Samuel Orgelbrand was born in 1810 in Warsaw. He attended the State Rabbinical School (Rządowa Szkoła Rabinów) in the years 1826–1830. In 1829 he began his career as a publisher, starting with translations of popular French novels. As his business grew, he became one of the most prominent publishers in Warsaw. His printing enterprise included "a printing shop, font casting shop, bindery, and stereotyping shop", and was seen as the most advanced in contemporary Poland. His works were respected for their high language and technical quality. In 1836 he opened his bookstore in Warsaw, which also served as a library; later he would open another store in Suwałki. In 1842 he founded a magazine for peasants, Kmiotek (The Peasant), and published it until 1850.

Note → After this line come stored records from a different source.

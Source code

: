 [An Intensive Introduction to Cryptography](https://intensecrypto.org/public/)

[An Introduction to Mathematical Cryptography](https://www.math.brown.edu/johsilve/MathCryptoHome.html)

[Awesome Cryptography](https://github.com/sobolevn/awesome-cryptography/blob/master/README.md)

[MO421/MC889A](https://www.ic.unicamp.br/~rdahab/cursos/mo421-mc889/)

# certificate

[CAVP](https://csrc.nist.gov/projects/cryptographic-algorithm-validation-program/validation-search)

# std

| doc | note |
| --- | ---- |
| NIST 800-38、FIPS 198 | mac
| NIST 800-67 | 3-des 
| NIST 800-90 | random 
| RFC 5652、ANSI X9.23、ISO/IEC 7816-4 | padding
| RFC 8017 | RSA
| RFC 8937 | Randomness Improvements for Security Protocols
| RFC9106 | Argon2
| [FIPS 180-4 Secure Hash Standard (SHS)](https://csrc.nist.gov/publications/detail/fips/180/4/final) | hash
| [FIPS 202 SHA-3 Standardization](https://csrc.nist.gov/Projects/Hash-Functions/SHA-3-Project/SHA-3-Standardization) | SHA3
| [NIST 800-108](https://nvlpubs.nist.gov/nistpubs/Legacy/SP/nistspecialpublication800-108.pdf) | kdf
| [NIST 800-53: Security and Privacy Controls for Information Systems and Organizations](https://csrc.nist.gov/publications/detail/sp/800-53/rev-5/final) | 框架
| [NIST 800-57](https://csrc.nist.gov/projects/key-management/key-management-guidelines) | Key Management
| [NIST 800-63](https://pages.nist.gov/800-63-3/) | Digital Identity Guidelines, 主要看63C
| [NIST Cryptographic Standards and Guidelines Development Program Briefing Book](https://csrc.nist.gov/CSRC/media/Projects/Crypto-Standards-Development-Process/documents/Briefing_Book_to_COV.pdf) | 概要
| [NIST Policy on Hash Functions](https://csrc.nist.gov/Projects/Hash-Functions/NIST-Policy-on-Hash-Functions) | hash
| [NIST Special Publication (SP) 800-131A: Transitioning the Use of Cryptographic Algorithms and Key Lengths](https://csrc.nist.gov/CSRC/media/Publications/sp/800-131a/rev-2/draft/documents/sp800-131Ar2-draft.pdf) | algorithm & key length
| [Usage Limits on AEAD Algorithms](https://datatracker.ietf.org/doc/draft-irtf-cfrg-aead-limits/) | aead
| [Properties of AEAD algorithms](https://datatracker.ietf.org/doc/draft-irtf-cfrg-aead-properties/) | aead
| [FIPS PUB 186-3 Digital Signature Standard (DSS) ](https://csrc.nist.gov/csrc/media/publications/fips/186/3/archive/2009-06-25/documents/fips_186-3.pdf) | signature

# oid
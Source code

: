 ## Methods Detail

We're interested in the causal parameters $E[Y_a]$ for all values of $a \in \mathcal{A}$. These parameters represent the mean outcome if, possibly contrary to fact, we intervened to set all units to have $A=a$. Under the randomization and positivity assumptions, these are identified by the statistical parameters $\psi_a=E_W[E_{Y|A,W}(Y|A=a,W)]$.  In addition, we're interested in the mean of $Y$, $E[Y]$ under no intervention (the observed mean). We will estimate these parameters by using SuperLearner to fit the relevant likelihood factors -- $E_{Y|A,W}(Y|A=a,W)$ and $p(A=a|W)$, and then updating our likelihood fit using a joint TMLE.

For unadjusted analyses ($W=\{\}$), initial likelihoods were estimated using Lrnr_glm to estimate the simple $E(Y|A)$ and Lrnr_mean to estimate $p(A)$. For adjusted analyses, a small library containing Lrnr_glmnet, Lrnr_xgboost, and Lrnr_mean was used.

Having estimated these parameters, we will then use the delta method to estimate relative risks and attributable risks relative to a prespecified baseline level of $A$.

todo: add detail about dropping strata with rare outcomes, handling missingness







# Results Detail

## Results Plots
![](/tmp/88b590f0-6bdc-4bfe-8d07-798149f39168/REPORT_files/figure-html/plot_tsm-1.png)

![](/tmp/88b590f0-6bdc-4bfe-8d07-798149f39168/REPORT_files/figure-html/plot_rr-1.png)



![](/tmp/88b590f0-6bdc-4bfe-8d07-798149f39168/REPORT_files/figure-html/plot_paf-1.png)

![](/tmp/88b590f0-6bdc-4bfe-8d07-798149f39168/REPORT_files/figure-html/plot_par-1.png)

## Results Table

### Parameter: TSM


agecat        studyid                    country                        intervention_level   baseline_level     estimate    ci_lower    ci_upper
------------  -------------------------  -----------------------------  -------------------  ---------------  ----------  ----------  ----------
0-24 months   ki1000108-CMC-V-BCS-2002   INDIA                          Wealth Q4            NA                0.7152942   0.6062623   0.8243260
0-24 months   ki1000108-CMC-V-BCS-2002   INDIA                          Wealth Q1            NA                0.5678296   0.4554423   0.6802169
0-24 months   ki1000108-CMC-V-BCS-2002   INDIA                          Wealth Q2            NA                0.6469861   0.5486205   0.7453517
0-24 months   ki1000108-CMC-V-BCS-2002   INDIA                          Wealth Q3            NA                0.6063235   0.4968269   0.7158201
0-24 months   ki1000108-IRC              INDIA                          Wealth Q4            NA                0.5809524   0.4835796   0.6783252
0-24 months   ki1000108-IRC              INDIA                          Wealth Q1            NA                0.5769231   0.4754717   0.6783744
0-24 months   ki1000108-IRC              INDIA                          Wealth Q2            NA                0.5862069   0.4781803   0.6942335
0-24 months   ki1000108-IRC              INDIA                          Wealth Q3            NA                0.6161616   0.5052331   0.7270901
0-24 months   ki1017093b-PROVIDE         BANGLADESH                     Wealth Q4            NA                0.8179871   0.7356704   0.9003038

Orgelbrand published many works of literature (notably, about 30 titles of Józef Ignacy Kraszewski), including translations, as well as scholarly works, such as Starożytna Polska (Ancient Poland) by M. Baliński and T. Lipiński (4 volumes), Pomnik do historii obyczajow w Polsce (Memorial to the History of Customs in Poland) by J. I. Kraszewski, Piśmiennictwo Polski (Polish Writing) by W. A. Maciejowski (3 volumes), and Biblioteka starożytnych pisarzy polskich (Library of Ancient Polish Authors) by K. W. Woycicki (6 volumes). Of his scholarly titles, the most famous was his encyclopedia project. Beginning in 1858 he assembled a group of "leading Polish scientists and writers" to produce the Encyklopedia Powszechna (Universal Encyclopedia), a 10-year, 28-volume project. (The work would also be known as Orgelbrand's Encyclopedia). It is regarded as the first modern Polish encyclopedia. The work on the encyclopedia was continued by his sons, Hipolit Orgelbrand and Mieczysław Hipolit, who published two abridged editions in 1872-1876 and 1879. In 1896–1897 his sons renamed the publishing company as Towarzystwo Akcyjne S. Orgelbranda Synow (Joint Stock Company of S. Orgelbrand's Sons). In 1919 the business was sold to Kozianski Printers of Kraków.

Orgelbrand is credited with publishing at least 300 titles and perhaps as many as 600 titles (according to a different count, over 250 titles in 520 volumes); most in the Polish language but about 100 in Hebrew, such as the Mishna, Gemara, Pentateuch and prayer books. He also published several books in Yiddish, such as an edition of Tseno Ureno. One of his most notable Hebrew titles was a 20-volume Babylonian Talmud (1859–1864). It was the commercial success of the Talmud title, of which 12,000 copies were sold, that allowed him to underwrite the costly encyclopedia project. He reaped significant profits by publishing Jewish titles in Congress Poland, which had fewer restrictions than the Russian Empire yet maintained favorable trade agreements with the latter.

==Other activities==
Orgelbrand was a member of the board of executives for both the Jewish community administration and the Jewish hospital of Warsaw. On the political scene, he supported the assimilation of Jews into the Polish society.

He died in 1868 in Warsaw. He is buried at the Jewish Cemetery in Warsaw.

In 2010 he was named as the patron of World Book Day in Poland, and a square in Warsaw was named after him.